The evolution of coronavirus disease (COVID-19) into a pandemic has severely hampered the usage of public transit systems. In a post-COVID-19 world, we may see an increased reliance on autonomous cars and personal rapid transit (PRT) systems, with inherent physical distancing, over buses, trains and aircraft for intracity, intercity, and interstate travel. However, air travel would continue to be the dominant mode of intercontinental transportation for humans. In this study, we perform a comprehensive computational analysis, using ANSYS Fluent, of typical intercontinental aircraft ventilation systems to determine the seat where environmental factors are most conducive to human comfort with regards to air quality, protection from orally or nasally released pollutants such as CO₂ and coronavirus, and thermal comfort levels. Air velocity, temperature, and air pollutant concentration emitted from the nose/mouth of fellow travelers are considered for both Boeing and Airbus planes.
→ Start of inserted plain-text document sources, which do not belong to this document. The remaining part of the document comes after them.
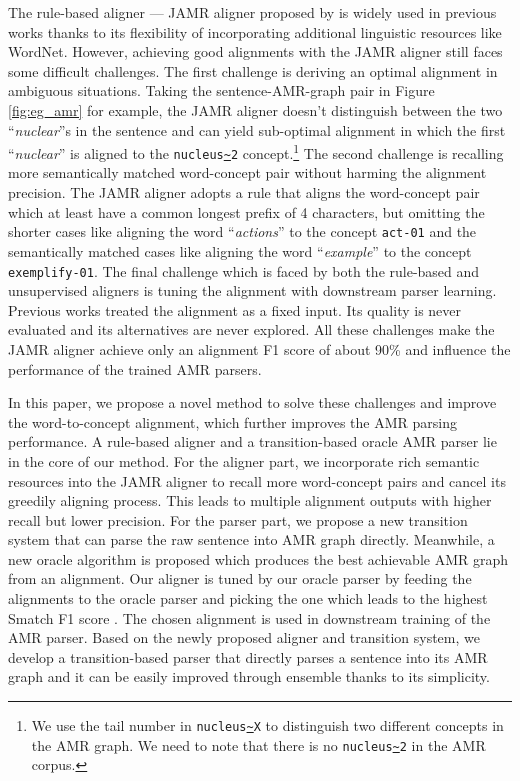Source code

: \documentclass[11pt,a4paper]{article}
\begin{document}
The rule-based aligner --- JAMR aligner proposed by \citet{flanigan-EtAl:2014:P14-1}
is widely used in previous works 
thanks to its flexibility of incorporating additional linguistic resources
like WordNet.
However, achieving good alignments with the JAMR aligner still faces some difficult challenges.
The first challenge is deriving an optimal alignment in ambiguous situations.
Taking the sentence-AMR-graph pair in Figure \ref{fig:eg_amr} for example,
the JAMR aligner doesn't distinguish between the two ``{\it nuclear}''s in the sentence
and can yield sub-optimal alignment in which the first ``{\it nuclear}'' is aligned
to the {\tt nucleus\url{~}2} concept.\footnote{We use the tail number in {\tt nucleus\url{~}X}
to distinguish two different concepts in the AMR graph.
We need to note that there is no {\tt nucleus\url{~}2} in the AMR corpus.}
The second challenge is recalling more semantically matched word-concept pair
without harming the alignment precision.
The JAMR aligner adopts a rule that aligns the word-concept pair
which at least have a common longest prefix of 4 characters,
but omitting the shorter cases like aligning the word ``\textit{actions}'' to the concept \texttt{act-01}
and the semantically matched cases like aligning the word ``\textit{example}'' to the concept \texttt{exemplify-01}.
The final challenge which is faced by both the rule-based and unsupervised aligners
is tuning the alignment with downstream parser learning.
Previous works treated the alignment as a fixed input.
Its quality is never evaluated and its alternatives are never explored.
All these challenges make the JAMR aligner achieve only an alignment F1 score
of about 90\% and
influence the performance of the trained AMR parsers.

In this paper, we propose a novel method to solve these challenges and
improve the word-to-concept alignment,
which further improves the AMR parsing performance.
A rule-based aligner and 
a transition-based oracle AMR parser
lie in the core of our method.
For the aligner part, we
incorporate rich semantic resources into the JAMR aligner
to recall more word-concept pairs
and cancel its greedily aligning process. 
This leads to multiple alignment outputs with higher recall but lower precision.
For the parser part,
we propose a new transition system that can parse the raw
sentence into AMR graph directly.
Meanwhile, a new oracle algorithm is proposed which
produces the best achievable AMR graph from an alignment.
Our aligner is tuned by our oracle parser by feeding the alignments
to the oracle parser and picking the one which leads to
the highest Smatch F1 score \cite{cai-knight:2013:Short}.
The chosen alignment is used in downstream training of the AMR parser.
Based on the newly proposed aligner and transition system,
we develop a transition-based parser that directly parses a sentence
into its AMR graph and it can be easily improved through ensemble
thanks to its simplicity.
\end{document}
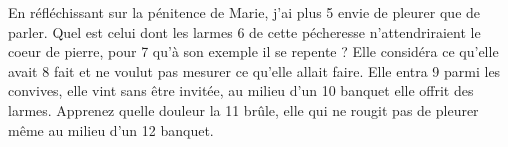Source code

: En réfléchissant sur la pénitence de Marie, j'ai plus	 
5	 	envie de pleurer que de parler. Quel est celui dont les larmes	 
6	 	de cette pécheresse n'attendriraient le coeur de pierre, pour	 
7	 	qu'à son exemple il se repente ? Elle considéra ce qu'elle avait	 
8	 	fait et ne voulut pas mesurer ce qu'elle allait faire. Elle entra	 
9	 	parmi les convives, elle vint sans être invitée, au milieu d'un	 
10	 	banquet elle offrit des larmes. Apprenez quelle douleur la	 
11	 	brûle, elle qui ne rougit pas de pleurer même au milieu d'un	 
12	 	banquet.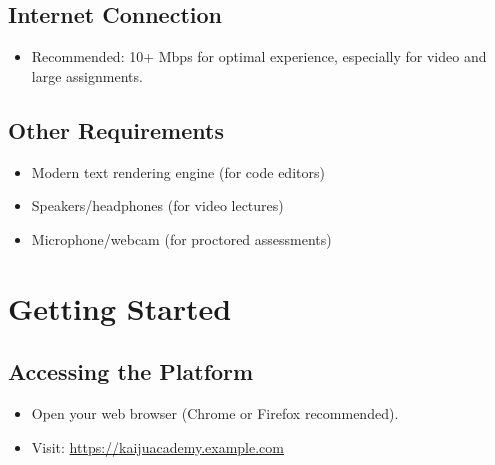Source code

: \documentclass[a4paper,11pt]{scrartcl}
\begin{document}
\subsection{Internet Connection}
\begin{itemize}[leftmargin=*]
    \item Recommended: 10+ Mbps for optimal experience, especially for video and large assignments.
\end{itemize}
\subsection{Other Requirements}
\begin{itemize}[leftmargin=*]
    \item Modern text rendering engine (for code editors)
    \item Speakers/headphones (for video lectures)
    \item Microphone/webcam (for proctored assessments)
\end{itemize}

\section{Getting Started}

\subsection{Accessing the Platform}
\begin{itemize}[leftmargin=*]
    \item Open your web browser (Chrome or Firefox recommended).
    \item Visit: \url{https://kaijuacademy.example.com}
\end{itemize}
\end{document}
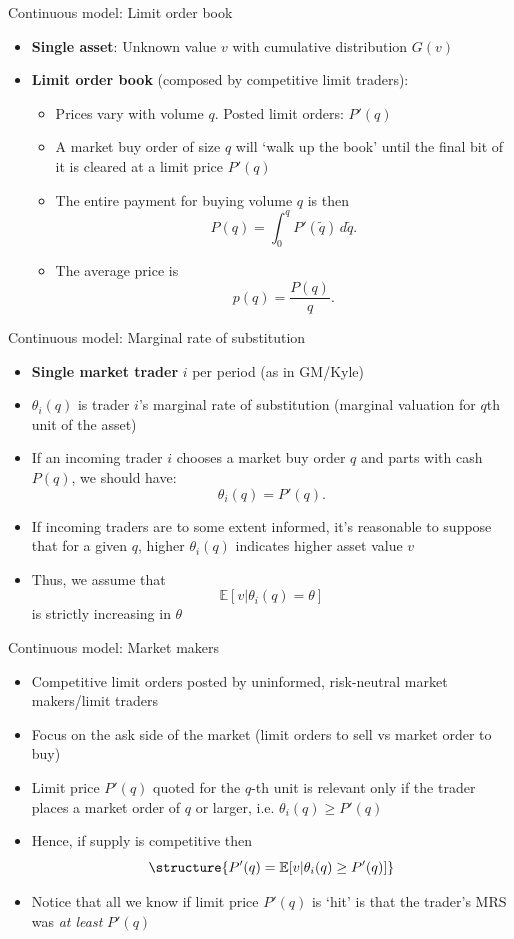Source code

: \documentclass[english,10pt]{beamer}
\begin{document}
\begin{frame}{Continuous model: Limit order book}
\begin{itemize}
	\item \textbf{Single asset}: Unknown value $v$ with cumulative distribution  $G(v)$
	\item \textbf{Limit order book} (composed by competitive limit traders): 
	\begin{itemize}
		\item Prices vary with volume $q$. Posted limit orders: $P'(q)$
		\item A market buy order of size $q$ will `walk up the book' until the final bit of it is cleared at a limit price $P'(q)$
		\item The entire payment for buying volume $q$ is then
		\[
		P(q) = \int_0^q P'(\tilde{q}) \, d\tilde{q}.
		\]
		\item The average price is 
		\[
		p(q) = \frac{P(q)}{q}.
		\]
	\end{itemize}
\end{itemize}
\end{frame}


\begin{frame}{Continuous model: Marginal rate of substitution}
	\begin{itemize}
		\item \textbf{Single market trader} $i$ per period (as in GM/Kyle)
		\item $\theta_i(q)$ is trader $i$'s marginal rate of substitution (marginal valuation for $q$th unit of the asset)
		\item If an incoming trader $i$ chooses a market buy order $q$ and parts with cash $P(q)$, we should have: \[\theta_i(q) = P'(q).\]
		\item If incoming traders are to some extent informed, it's reasonable to suppose that for a given $q$, higher $\theta_i(q)$ indicates higher asset value $v$
		\item Thus, we assume that 
		\[
		\mathbb{E}[v|\theta_i(q) = \theta]
		\]
		is strictly increasing in $\theta$
	\end{itemize}
\end{frame}


\begin{frame}{Continuous model: Market makers}
	\begin{itemize}	
		\item Competitive limit orders posted by uninformed, risk-neutral market makers/limit traders
		\item Focus on the ask side of the market (limit orders to sell vs market order to buy)
		\item Limit price $P'(q)$ quoted for the $q$-th unit is relevant only if the trader places a market order of $q$ or larger, i.e. $\theta_i(q) \geq P'(q)$
		\item Hence, if supply is competitive then
		\[
		\structure{P'(q) = \mathbb{E}[v|\theta_i(q) \geq P'(q)]}
		\]
		\item Notice that all we know if limit price $P'(q)$ is `hit' is that the trader's MRS was \textit{at least} $P'(q)$
	\end{itemize}
\end{frame}
\end{document}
In each plane, first class, business class, and economy class sections were analyzed. We present conclusions as to which is the optimum seat in each section of each plane and provide the data of the environmental conditions to support our inferences. The findings may be used by the general public to decide which seat to occupy for their next intercontinental flight. Alternatively, the commercial airliners can use such a model to plan the occupancy of the aircraft on long-duration intercontinental flights (viz., Airbus A380 and Boeing B747).

冠状病毒病 (COVID-19) 演变成大流行病严重阻碍了公共交通系统的使用。在 COVID-19 之后的世界中，我们可能会看到对自动驾驶汽车和个人快速交通 (PRT) 系统的依赖增加，这些系统具有内在的物理距离，在公共汽车、火车和飞机上进行城内、城际和州际旅行。然而，航空旅行将继续成为人类洲际交通的主要方式。在这项研究中，我们使用 ANSYS Fluent 对典型的洲际飞机通风系统进行了全面的计算分析，以确定在空气质量、防止经口或鼻腔释放的污染物（如 CO）方面环境因素最有利于人类舒适的座位。₂和冠状病毒，以及热舒适度。波音和空中客车飞机都考虑了从同行旅客的鼻子/嘴巴排放的空气速度、温度和空气污染物浓度。在每架飞机上，都对头等舱、商务舱和经济舱部分进行了分析。我们就每架飞机的每个部分的最佳座位提出结论，并提供环境条件数据来支持我们的推论。公众可以使用调查结果来决定下一次洲际航班的座位。或者，商业客机可以使用这种模型来计划飞机在长期洲际航班（即空中客车 A380 和波音 B747）上的占用。